Nobody had ever met the inhabitant of the ground-floor flat; at least, Susan, Val and I hadn’t. The flat was certainly being lived in, because the girls had told me that sometimes the curtains at the front were closed at night. Whoever was there had access to the huge back garden,
which we could see from our kitchen window, but none of us had ever seen anyone in it.
I realized that of course Johnny would know who was renting the place; he’d have the name marked up in his little black book, which he kept in a drawer in his and Star’s flat on the top floor, but there was no point asking him anything. Johnny took great delight in denying all knowledge of anything we might want to know, and he loved to tease. I could have asked Star, but I wasn’t speaking to her now. Anyhow, anyone who whistled like that was surely some sort of psychopath, perhaps with bodies in the larder like John Christie, so maybe it was better not to know.
I walked up the threadbare runner lining the stairs to the half-landing. The bathroom was empty, and the meter still had some go on it, so I thought I’d risk not feeding it one of my precious coins. I scrubbed the tidemarks out of the bath and turned on the hot water, the geyser whumping into shuddering life.

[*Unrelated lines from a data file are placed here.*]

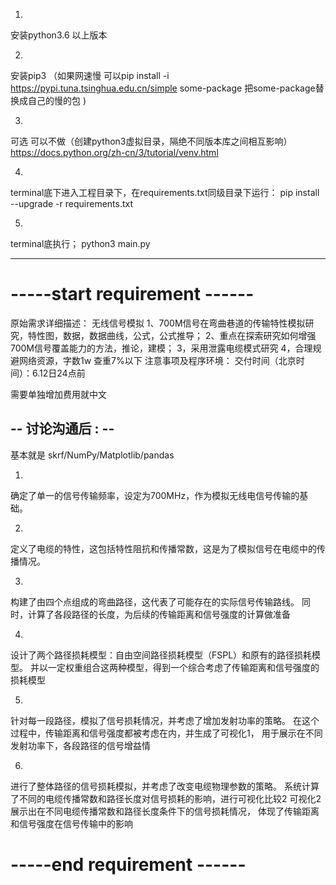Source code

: 1.
安装python3.6 以上版本

2. 
安装pip3 
（如果网速慢 可以pip install -i https://pypi.tuna.tsinghua.edu.cn/simple some-package  把some-package替换成自己的慢的包 )

3.
可选  可以不做（创建python3虚拟目录，隔绝不同版本库之间相互影响）
https://docs.python.org/zh-cn/3/tutorial/venv.html

4.

terminal底下进入工程目录下，在requirements.txt同级目录下运行：
pip install --upgrade -r requirements.txt

5.
terminal底执行；
python3 main.py




-------------------



# -----start requirement ------

原始需求详细描述：
无线信号模拟
1、700M信号在弯曲巷道的传输特性模拟研究，特性图，数据，数据曲线，公式，公式推导；
2、重点在探索研究如何增强700M信号覆盖能力的方法，推论，建模；
3，采用泄露电缆模式研究
4，合理规避网络资源，字数1w 查重7%以下
注意事项及程序环境：
交付时间（北京时间）：6.12日24点前

需要单独增加费用就中文


## -- 讨论沟通后 : --

基本就是 skrf/NumPy/Matplotlib/pandas

1.
确定了单一的信号传输频率，设定为700MHz，作为模拟无线电信号传输的基础。

2.
定义了电缆的特性，这包括特性阻抗和传播常数，这是为了模拟信号在电缆中的传播情况。

3.
构建了由四个点组成的弯曲路径，这代表了可能存在的实际信号传输路线。
同时，计算了各段路径的长度，为后续的传输距离和信号强度的计算做准备

4.
设计了两个路径损耗模型：自由空间路径损耗模型（FSPL）和原有的路径损耗模型。
并以一定权重组合这两种模型，得到一个综合考虑了传输距离和信号强度的损耗模型

5.
针对每一段路径，模拟了信号损耗情况，并考虑了增加发射功率的策略。
在这个过程中，传输距离和信号强度都被考虑在内，并生成了可视化1，
用于展示在不同发射功率下，各段路径的信号增益情

6.
进行了整体路径的信号损耗模拟，并考虑了改变电缆物理参数的策略。
系统计算了不同的电缆传播常数和路径长度对信号损耗的影响，进行可视化比较2
可视化2展示出在不同电缆传播常数和路径长度条件下的信号损耗情况，
体现了传输距离和信号强度在信号传输中的影响




# -----end   requirement ------
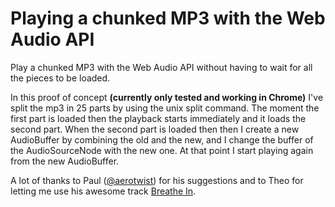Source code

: Playing a chunked MP3 with the Web Audio API
=============================

Play a chunked MP3 with the Web Audio API without having to wait for all the pieces to be loaded.

In this proof of concept **(currently only tested and working in Chrome)** I've split the mp3 in 25 parts by using the unix split command. The moment the first part is loaded then the playback starts immediately and it loads the second part.
When the second part is loaded then then I create a new AudioBuffer by combining the old and the new, and I change the buffer of the AudioSourceNode with the new one. At that point I start playing again from the new AudioBuffer.

A lot of thanks to Paul (<a href="http://twitter.com/aerotwist" title="Paul Lewis on Twitter" target="_blank">@aerotwist</a>) for his suggestions and to Theo for letting me use his awesome track <a href="https://soundcloud.com/theokouroumlis/breathe-in" title="Theo Kouroumlis - Breathe In" target="_blank">Breathe In</a>.
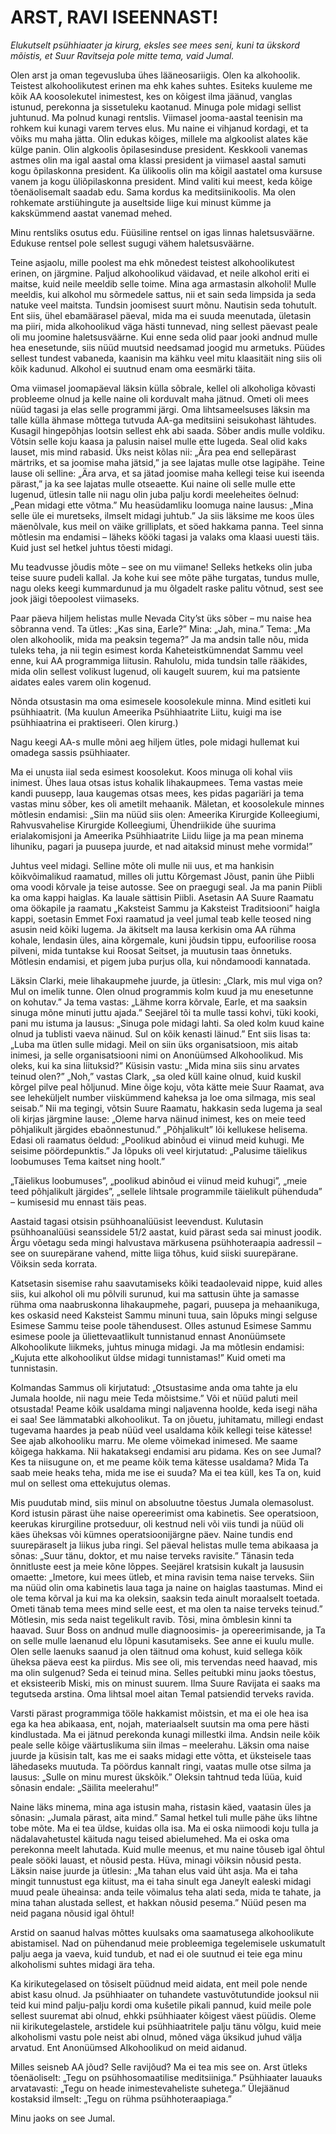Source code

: # ARST, RAVI ISEENNAST!

  *Elukutselt psühhiaater ja kirurg, eksles see mees seni, kuni ta ükskord mõistis, et Suur Ravitseja pole mitte tema, vaid Jumal.*

Olen arst ja oman tegevusluba ühes lääneosariigis. Olen ka alkohoolik. Teistest alkohoolikutest erinen ma ehk kahes suhtes. Esiteks kuuleme me kõik AA koosolekutel inimestest, kes on kõigest ilma jäänud, vanglas istunud, perekonna ja sissetuleku kaotanud. Minuga pole midagi sellist juhtunud. Ma polnud kunagi rentslis. Viimasel jooma-aastal teenisin ma rohkem kui kunagi varem terves elus. Mu naine ei vihjanud kordagi, et ta võiks mu maha jätta. Olin edukas kõiges, millele ma algkoolist alates käe külge panin. Olin algkoolis õpilasesinduse president. Keskkooli vanemas astmes olin ma igal aastal oma klassi president ja viimasel aastal samuti kogu õpilaskonna president. Ka ülikoolis olin ma kõigil aastatel oma kursuse vanem ja kogu üliõpilaskonna president. Mind valiti kui meest, keda kõige tõenäolisemalt saadab edu. Sama kordus ka meditsiinikoolis. Ma olen rohkemate arstiühingute ja auseltside liige kui minust kümme ja kakskümmend aastat vanemad mehed.

Minu rentsliks osutus edu. Füüsiline rentsel on igas linnas haletsusväärne. Edukuse rentsel pole sellest sugugi vähem haletsusväärne.

Teine asjaolu, mille poolest ma ehk mõnedest teistest alkohoolikutest erinen, on järgmine. Paljud alkohoolikud väidavad, et neile alkohol eriti ei maitse, kuid neile meeldib selle toime. Mina aga armastasin alkoholi! Mulle meeldis, kui alkohol mu sõrmedele sattus, nii et sain seda limpsida ja seda natuke veel maitsta. Tundsin joomisest suurt mõnu. Nautisin seda tohutult. Ent siis, ühel ebamäärasel päeval, mida ma ei suuda meenutada, ületasin ma piiri, mida alkohoolikud väga hästi tunnevad, ning sellest päevast peale oli mu joomine haletsusväärne. Kui enne seda olid paar jooki andnud mulle hea enesetunde, siis nüüd muutsid needsamad joogid mu armetuks. Püüdes sellest tundest vabaneda, kaanisin ma kähku veel mitu klaasitäit ning siis oli kõik kadunud. Alkohol ei suutnud enam oma eesmärki täita.

Oma viimasel joomapäeval läksin külla sõbrale, kellel oli alkoholiga kõvasti probleeme olnud ja kelle naine oli korduvalt maha jätnud. Ometi oli mees nüüd tagasi ja elas selle programmi järgi. Oma lihtsameelsuses läksin ma talle külla ähmase mõttega tutvuda AA-ga meditsiini seisukohast lähtudes. Kusagil hingepõhjas lootsin sellest ehk abi saada. Sõber andis mulle voldiku. Võtsin selle koju kaasa ja palusin naisel mulle ette lugeda. Seal olid kaks lauset, mis mind rabasid. Üks neist kõlas nii: „Ära pea end sellepärast märtriks, et sa joomise maha jätsid,” ja see lajatas mulle otse lagipähe. Teine lause oli selline: „Ära arva, et sa jätad joomise maha kellegi teise kui iseenda pärast,” ja ka see lajatas mulle otseaette. Kui naine oli selle mulle ette lugenud, ütlesin talle nii nagu olin juba palju kordi meeleheites öelnud: „Pean midagi ette võtma.” Mu heasüdamliku loomuga naine lausus: „Mina selle üle ei muretseks, ilmselt midagi juhtub.” Ja siis läksime me koos üles mäenõlvale, kus meil on väike grilliplats, et söed hakkama panna. Teel sinna mõtlesin ma endamisi – läheks kööki tagasi ja valaks oma klaasi uuesti täis. Kuid just sel hetkel juhtus tõesti midagi.

Mu teadvusse jõudis mõte – see on mu viimane! Selleks hetkeks olin juba teise suure pudeli kallal. Ja kohe kui see mõte pähe turgatas, tundus mulle, nagu oleks keegi kummardunud ja mu õlgadelt raske palitu võtnud, sest see jook jäigi tõepoolest viimaseks.

Paar päeva hiljem helistas mulle Nevada City’st üks sõber – mu naise hea sõbranna vend. Ta ütles: „Kas sina, Earle?” Mina: „Jah, mina.” Tema: „Ma olen alkohoolik, mida ma peaksin tegema?” Ja ma andsin talle nõu, mida tuleks teha, ja nii tegin esimest korda Kaheteistkümnendat Sammu veel enne, kui AA programmiga liitusin. Rahulolu, mida tundsin talle rääkides, mida olin sellest volikust lugenud, oli kaugelt suurem, kui ma patsiente aidates eales varem olin kogenud.

Nõnda otsustasin ma oma esimesele koosolekule minna. Mind esitleti kui psühhiaatrit. (Ma kuulun Ameerika Psühhiaatrite Liitu, kuigi ma ise psühhiaatrina ei praktiseeri. Olen kirurg.)

Nagu keegi AA-s mulle mõni aeg hiljem ütles, pole midagi hullemat kui omadega sassis psühhiaater.

Ma ei unusta iial seda esimest koosolekut. Koos minuga oli kohal viis inimest. Ühes laua otsas istus kohalik lihakaupmees. Tema vastas meie kandi puusepp, laua kaugemas otsas mees, kes pidas pagariäri ja tema vastas minu sõber, kes oli ametilt mehaanik. Mäletan, et koosolekule minnes mõtlesin endamisi: „Siin ma nüüd siis olen: Ameerika Kirurgide Kolleegiumi, Rahvusvahelise Kirurgide Kolleegiumi, Ühendriikide ühe suurima erialakomisjoni ja Ameerika Psühhiaatrite Liidu liige ja ma pean minema lihuniku, pagari ja puusepa juurde, et nad aitaksid minust mehe vormida!”

Juhtus veel midagi. Selline mõte oli mulle nii uus, et ma hankisin kõikvõimalikud raamatud, milles oli juttu Kõrgemast Jõust, panin ühe Piibli oma voodi kõrvale ja teise autosse. See on praegugi seal. Ja ma panin Piibli ka oma kappi haiglas. Ka lauale sättisin Piibli. Asetasin AA Suure Raamatu oma öökapile ja raamatu „Kaksteist Sammu ja Kaksteist Traditsiooni” haigla kappi, soetasin Emmet Foxi raamatud ja veel jumal teab kelle teosed ning asusin neid kõiki lugema. Ja äkitselt ma lausa kerkisin oma AA rühma kohale, lendasin üles, aina kõrgemale, kuni jõudsin tippu, eufoorilise roosa pilveni, mida tuntakse kui Roosat Seitset, ja muutusin taas õnnetuks. Mõtlesin endamisi, et pigem juba purjus olla, kui nõndamoodi kannatada.

Läksin Clarki, meie lihakaupmehe juurde, ja ütlesin: „Clark, mis mul viga on? Mul on imelik tunne. Olen olnud programmis kolm kuud ja mu enesetunne on kohutav.” Ja tema vastas: „Lähme korra kõrvale, Earle, et ma saaksin sinuga mõne minuti juttu ajada.” Seejärel tõi ta mulle tassi kohvi, tüki kooki, pani mu istuma ja lausus: „Sinuga pole midagi lahti. Sa oled kolm kuud kaine olnud ja tublisti vaeva näinud. Sul on kõik kenasti läinud.” Ent siis lisas ta: „Luba ma ütlen sulle midagi. Meil on siin üks organisatsioon, mis aitab inimesi, ja selle organisatsiooni nimi on Anonüümsed Alkohoolikud. Mis oleks, kui ka sina liituksid?” Küsisin vastu: „Mida mina siis sinu arvates teinud olen?” „Noh,” vastas Clark, „sa oled küll kaine olnud, kuid kuskil kõrgel pilve peal hõljunud. Mine õige koju, võta kätte meie Suur Raamat, ava see leheküljelt number viiskümmend kaheksa ja loe oma silmaga, mis seal seisab.” Nii ma tegingi, võtsin Suure Raamatu, hakkasin seda lugema ja seal oli kirjas järgmine lause: „Oleme harva näinud inimest, kes on meie teed põhjalikult järgides ebaõnnestunud.” „Põhjalikult” lõi kellukese helisema. Edasi oli raamatus öeldud: „Poolikud abinõud ei viinud meid kuhugi. Me seisime pöördepunktis.” Ja lõpuks oli veel kirjutatud: „Palusime täielikus loobumuses Tema kaitset ning hoolt.”

„Täielikus loobumuses”, „poolikud abinõud ei viinud meid kuhugi”, „meie teed põhjalikult järgides”, „sellele lihtsale programmile täielikult pühenduda” – kumisesid mu ennast täis peas.

Aastaid tagasi otsisin psühhoanalüüsist leevendust. Kulutasin psühhoanalüüsi seanssidele 51/2 aastat, kuid pärast seda sai minust joodik. Ärgu võetagu seda mingi halvustava märkusena psühhoteraapia aadressil – see on suurepärane vahend, mitte liiga tõhus, kuid siiski suurepärane. Võiksin seda korrata.

Katsetasin sisemise rahu saavutamiseks kõiki teadaolevaid nippe, kuid alles siis, kui alkohol oli mu põlvili surunud, kui ma sattusin ühte ja samasse rühma oma naabruskonna lihakaupmehe, pagari, puusepa ja mehaanikuga, kes oskasid need Kaksteist Sammu minuni tuua, sain lõpuks mingi selguse Esimese Sammu teise poole tähendusest. Olles astunud Esimese Sammu esimese poole ja üliettevaatlikult tunnistanud ennast Anonüümsete Alkohoolikute liikmeks, juhtus minuga midagi. Ja ma mõtlesin endamisi: „Kujuta ette alkohoolikut üldse midagi tunnistamas!” Kuid ometi ma tunnistasin.

Kolmandas Sammus oli kirjutatud: „Otsustasime anda oma tahte ja elu Jumala hoolde, nii nagu meie Teda mõistsime.” Või et nüüd paluti meil otsustada! Peame kõik usaldama mingi naljavenna hoolde, keda isegi näha ei saa! See lämmatabki alkohoolikut. Ta on jõuetu, juhitamatu, millegi endast tugevama haardes ja peab nüüd veel usaldama kõik kellegi teise kätesse! See ajab alkohooliku marru. Me oleme võimekad inimesed. Me saame kõigega hakkama. Nii hakataksegi endamisi aru pidama. Kes on see Jumal? Kes ta niisugune on, et me peame kõik tema kätesse usaldama? Mida Ta saab meie heaks teha, mida me ise ei suuda? Ma ei tea küll, kes Ta on, kuid mul on sellest oma ettekujutus olemas.

Mis puudutab mind, siis minul on absoluutne tõestus Jumala olemasolust. Kord istusin pärast ühe naise opereerimist oma kabinetis. See operatsioon, keerukas kirurgiline protseduur, oli kestnud neli või viis tundi ja nüüd oli käes üheksas või kümnes operatsioonijärgne päev. Naine tundis end suurepäraselt ja liikus juba ringi. Sel päeval helistas mulle tema abikaasa ja sõnas: „Suur tänu, doktor, et mu naise terveks ravisite.” Tänasin teda õnnitluste eest ja meie kõne lõppes. Seejärel kratsisin kukalt ja laususin omaette: „Imetore, kui mees ütleb, et mina ravisin tema naise terveks. Siin ma nüüd olin oma kabinetis laua taga ja naine on haiglas taastumas. Mind ei ole tema kõrval ja kui ma ka oleksin, saaksin teda ainult moraalselt toetada. Ometi tänab tema mees mind selle eest, et ma olen ta naise terveks teinud.” Mõtlesin, mis seda naist tegelikult ravib. Tõsi, mina õmblesin kinni ta haavad. Suur Boss on andnud mulle diagnoosimis- ja opereerimisande, ja Ta on selle mulle laenanud elu lõpuni kasutamiseks. See anne ei kuulu mulle. Olen selle laenuks saanud ja olen täitnud oma kohust, kuid sellega kõik üheksa päeva eest ka piirdus. Mis see oli, mis tervendas need haavad, mis ma olin sulgenud? Seda ei teinud mina. Selles peitubki minu jaoks tõestus, et eksisteerib Miski, mis on minust suurem. Ilma Suure Ravijata ei saaks ma tegutseda arstina. Oma lihtsal moel aitan Temal patsiendid terveks ravida.

Varsti pärast programmiga tööle hakkamist mõistsin, et ma ei ole hea isa ega ka hea abikaasa, ent, nojah, materiaalselt suutsin ma oma pere hästi kindlustada. Ma ei jätnud perekonda kunagi millestki ilma. Andsin neile kõik peale selle kõige väärtuslikuma siin ilmas – meelerahu. Läksin oma naise juurde ja küsisin talt, kas me ei saaks midagi ette võtta, et üksteisele taas lähedaseks muutuda. Ta pöördus kannalt ringi, vaatas mulle otse silma ja lausus: „Sulle on minu murest ükskõik.” Oleksin tahtnud teda lüüa, kuid sõnasin endale: „Säilita meelerahu!”

Naine läks minema, mina aga istusin maha, ristasin käed, vaatasin üles ja sõnasin: „Jumala pärast, aita mind.” Samal hetkel tuli mulle pähe üks lihtne tobe mõte. Ma ei tea üldse, kuidas olla isa. Ma ei oska niimoodi koju tulla ja nädalavahetustel käituda nagu teised abielumehed. Ma ei oska oma perekonna meelt lahutada. Kuid mulle meenus, et mu naine tõuseb igal õhtul peale sööki lauast, et nõusid pesta. Hüva, minagi võiksin nõusid pesta. Läksin naise juurde ja ütlesin: „Ma tahan elus vaid üht asja. Ma ei taha mingit tunnustust ega kiitust, ma ei taha sinult ega Janeylt ealeski midagi muud peale üheainsa: anda teile võimalus teha alati seda, mida te tahate, ja mina tahan alustada sellest, et hakkan nõusid pesema.” Nüüd pesen ma neid pagana nõusid igal õhtul!

Arstid on saanud halvas mõttes kuulsaks oma saamatusega alkohoolikute abistamisel. Nad on pühendanud meie probleemiga tegelemisele uskumatult palju aega ja vaeva, kuid tundub, et nad ei ole suutnud ei teie ega minu alkoholismi suhtes midagi ära teha.

Ka kirikutegelased on tõsiselt püüdnud meid aidata, ent meil pole nende abist kasu olnud. Ja psühhiaater on tuhandete vastuvõtutundide jooksul nii teid kui mind palju-palju kordi oma kušetile pikali pannud, kuid meile pole sellest suuremat abi olnud, ehkki psühhiaater kõigest väest püüdis. Oleme nii kirikutegelastele, arstidele kui psühhiaatritele palju tänu võlgu, kuid meie alkoholismi vastu pole neist abi olnud, mõned väga üksikud juhud välja arvatud. Ent Anonüümsed Alkohoolikud on meid aidanud.

Milles seisneb AA jõud? Selle ravijõud? Ma ei tea mis see on. Arst ütleks tõenäoliselt: „Tegu on psühhosomaatilise meditsiiniga.” Psühhiaater lauauks arvatavasti: „Tegu on heade inimestevaheliste suhetega.” Ülejäänud kostaksid ilmselt: „Tegu on rühma psühhoteraapiaga.”

Minu jaoks on see Jumal.
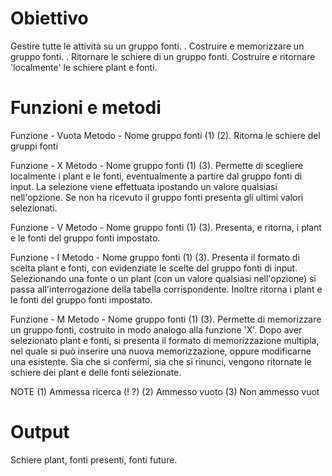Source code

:# Obiettivo
Gestire tutte le attività su un gruppo fonti.
. Costruire e memorizzare un gruppo fonti.
. Ritornare le schiere di un gruppo fonti.
Costruire e ritornare 'localmente' le schiere plant e fonti.

# Funzioni e metodi

Funzione - Vuota
Metodo   - Nome gruppo fonti (1) (2).
Ritorna le schiere del gruppi fonti

Funzione - X
Metodo   - Nome gruppo fonti (1) (3).
Permette di scegliere localmente i plant e le fonti, eventualmente a partire dal gruppo fonti di input.
La selezione viene effettuata ipostando un valore qualsiasi nell'opzione.
Se non ha ricevuto il gruppo fonti presenta gli ultimi valori selezionati.

Funzione - V
Metodo   - Nome gruppo fonti (1) (3).
Presenta, e ritorna, i plant e le fonti del gruppo fonti impostato.

Funzione - I
Metodo   - Nome gruppo fonti (1) (3).
Presenta il formato di scelta plant e fonti, con evidenziate le scelte del gruppo fonti di input.
Selezionando una fonte o un plant (con un valore qualsiasi nell'opzione) si passa all'interrogazione della tabella corrispondente.
Inoltre ritorna i plant e le fonti del gruppo fonti impostato.

Funzione - M
Metodo   - Nome gruppo fonti (1) (3).
Permette di memorizzare un gruppo fonti, costruito in modo analogo alla funzione 'X'.
Dopo aver selezionato plant e fonti, si presenta il formato di memorizzazione multipla, nel quale si può inserire una nuova memorizzazione, oppure modificarne una esistente.
Sia che si confermi, sia che si rinunci, vengono ritornate le schiere dei plant e delle fonti selezionate.

NOTE
(1) Ammessa ricerca (! ?)
(2) Ammesso vuoto
(3) Non ammesso vuot

# Output
Schiere plant, fonti presenti, fonti future.

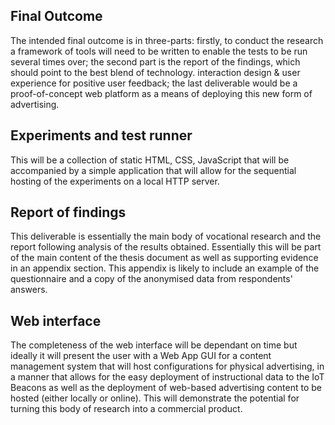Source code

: <section>

# Final Outcome

The intended final outcome is in three-parts: firstly, to conduct the research a framework of tools will need to be written to enable the tests to be run several times over; the second part is the report of the findings, which should point to the best blend of technology. interaction design & user experience for positive user feedback; the last deliverable would be a proof-of-concept web platform as a means of deploying this new form of advertising.

## Experiments and test runner
This will be a collection of static HTML, CSS, JavaScript that will be accompanied by a simple application that will allow for the sequential hosting of the experiments on a local HTTP server.

## Report of findings
This deliverable is essentially the main body of vocational research and the report following analysis of the results obtained. Essentially this will be part of the main content of the thesis document as well as supporting evidence in an appendix section. This appendix is likely to include an example of the questionnaire and a copy of the anonymised data from respondents' answers.

## Web interface
The completeness of the web interface will be dependant on time but ideally it will present the user with a Web App GUI for a content management system that will host configurations for physical advertising, in a manner that allows for the easy deployment of instructional data to the IoT Beacons as well as the deployment of web-based advertising content to be hosted (either locally or online). This will demonstrate the potential for turning this body of research into a commercial product.


</section>
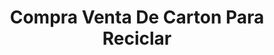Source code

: ---
title: "Compra Venta De Carton Para Reciclar"
url: /salina-cruz/compra-venta-de-carton-para-reciclar/
shop: mayorista
---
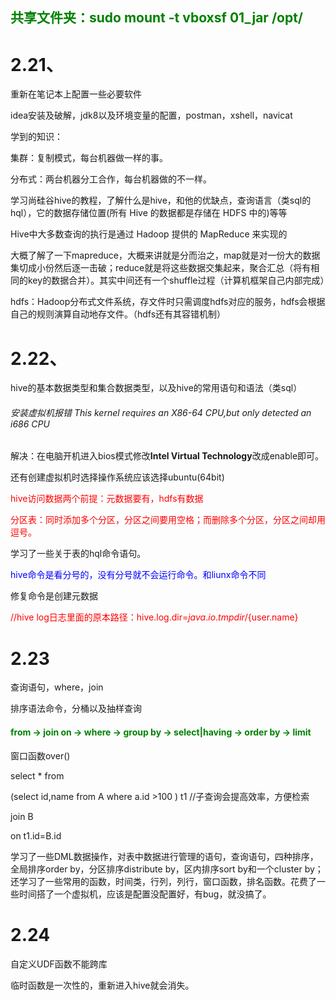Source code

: ## <font color="green">共享文件夹：sudo mount -t vboxsf 01_jar /opt/</font>

# 2.21、

重新在笔记本上配置一些必要软件

idea安装及破解，jdk8以及环境变量的配置，postman，xshell，navicat



学到的知识：

集群：复制模式，每台机器做一样的事。

分布式：两台机器分工合作，每台机器做的不一样。



学习尚硅谷hive的教程，了解什么是hive，和他的优缺点，查询语言（类sql的hql），它的数据存储位置(所有 Hive 的数据都是存储在 HDFS 中的)等等

Hive中大多数查询的执行是通过 Hadoop 提供的 MapReduce 来实现的

大概了解了一下mapreduce，大概来讲就是分而治之，map就是对一份大的数据集切成小份然后逐一击破；reduce就是将这些数据交集起来，聚合汇总（将有相同的key的数据合并）。其实中间还有一个shuffle过程（计算机框架自己内部完成）

hdfs：Hadoop分布式文件系统，存文件时只需调度hdfs对应的服务，hdfs会根据自己的规则演算自动地存文件。（hdfs还有其容错机制）



# 2.22、

hive的基本数据类型和集合数据类型，以及hive的常用语句和语法（类sql）

###### 安装虚拟机报错 This kernel requires an X86-64 CPU,but only detected an i686 CPU

解决：在电脑开机进入bios模式修改**Intel  Virtual Technology**改成enable即可。

还有创建虚拟机时选择操作系统应该选择ubuntu(64bit)



<font color="red">hive访问数据两个前提：元数据要有，hdfs有数据</font>



<font color="red">分区表：同时添加多个分区，分区之间要用空格；而删除多个分区，分区之间却用逗号。</font>

学习了一些关于表的hql命令语句。



<font color="blue">hive命令是看分号的，没有分号就不会运行命令。和liunx命令不同</font>

修复命令是创建元数据

<font color="red">//hive log日志里面的原本路径：hive.log.dir=${java.io.tmpdir}/${user.name}</font>



# 2.23

查询语句，where，join

排序语法命令，分桶以及抽样查询

#### <font color="green">from  ->  join on ->  where ->  group by  ->  select|having  -> order by  ->  limit</font>

窗口函数over()

select  * from

(select id,name from A where a.id >100 )  t1     //子查询会提高效率，方便检索

join B

on t1.id=B.id

学习了一些DML数据操作，对表中数据进行管理的语句，查询语句，四种排序，全局排序order by，分区排序distribute by，区内排序sort by和一个cluster by；还学习了一些常用的函数，时间类，行列，列行，窗口函数，排名函数。花费了一些时间搭了一个虚拟机，应该是配置没配置好，有bug，就没搞了。



# 2.24

自定义UDF函数不能跨库

临时函数是一次性的，重新进入hive就会消失。















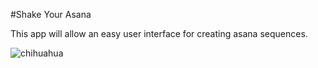 #Shake Your Asana

This app will allow an easy user interface for creating asana sequences.

![chihuahua](http://barkpost.com/wp-content/uploads/2015/02/doga.jpg)
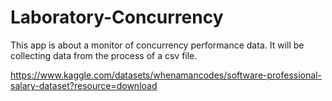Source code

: # Laboratory-Concurrency
This app is about a monitor of concurrency performance data.
It will be collecting data from the process of a csv file. 


https://www.kaggle.com/datasets/whenamancodes/software-professional-salary-dataset?resource=download

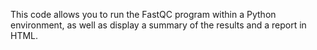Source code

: This code allows you to run the FastQC program within a Python environment, as well as display a summary of the results and a report in HTML.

While I was waiting for it to fill, I climbed the stairs up to our flat on the first floor. I stepped out of Val’s boots by the door; there was still a good quarter-inch of water in them, but I decided to drain and clean them later. At least the girls were out; Val and Susan were at the pictures watching
Help!
for the fifteenth time with Susan’s boyfriend and one of the lads from their work. I slung my raincoat on the peg above, and walked in stockinged feet towards my bed.
There was a strict hierarchy of beds in the flat. Val’s, which was the middling one, faced the door and was stacked with her soft toys like a first line of defence.
Susan’s, the best, had a frilly pink coverlet and was behind the partition where we hung our coats, against the wall dividing this room from the kitchen. It was the warmest spot in the flat, and she’d positioned the bed so that whenever she got out of it, in a Jean Shrimpton stretch she had perfected in front of the mirror, her bare feet would land on the rug.
My bed was, naturally, the worst. Although its head was a few feet from the gas fire, this seemed hardly relevant as it was pushed up against the outside wall, and bubbles of damp oozed out of the discoloured wallpaper beside me as I slept. The bed lay alongside the furthest of the three floor-to-ceiling windows, which meant that the wind coursed in on chilly days, and on sunny ones it was like being roasted alive.
I stood beside the bed as I peeled off my sodden clothes and looked out of the window. Rain was still lashing down outside, forming puddles on the broken balcony. I pulled my padded dressing gown from the bed, where it lived as part of the covers, and wrapped myself in it. From the window, I saw Mrs Hale emerge from the gateway of the Bella Vista guest house next door and battle with her car door. She managed to wrench it open, although, as she climbed in, it swung away from her and she had to lean out and pull it closed. I heard the distant slam as she succeeded, and the iffy rattle of the car’s engine starting up. She shuddered out and headed uncertainly down the cliff, wavering from side to side in the wind.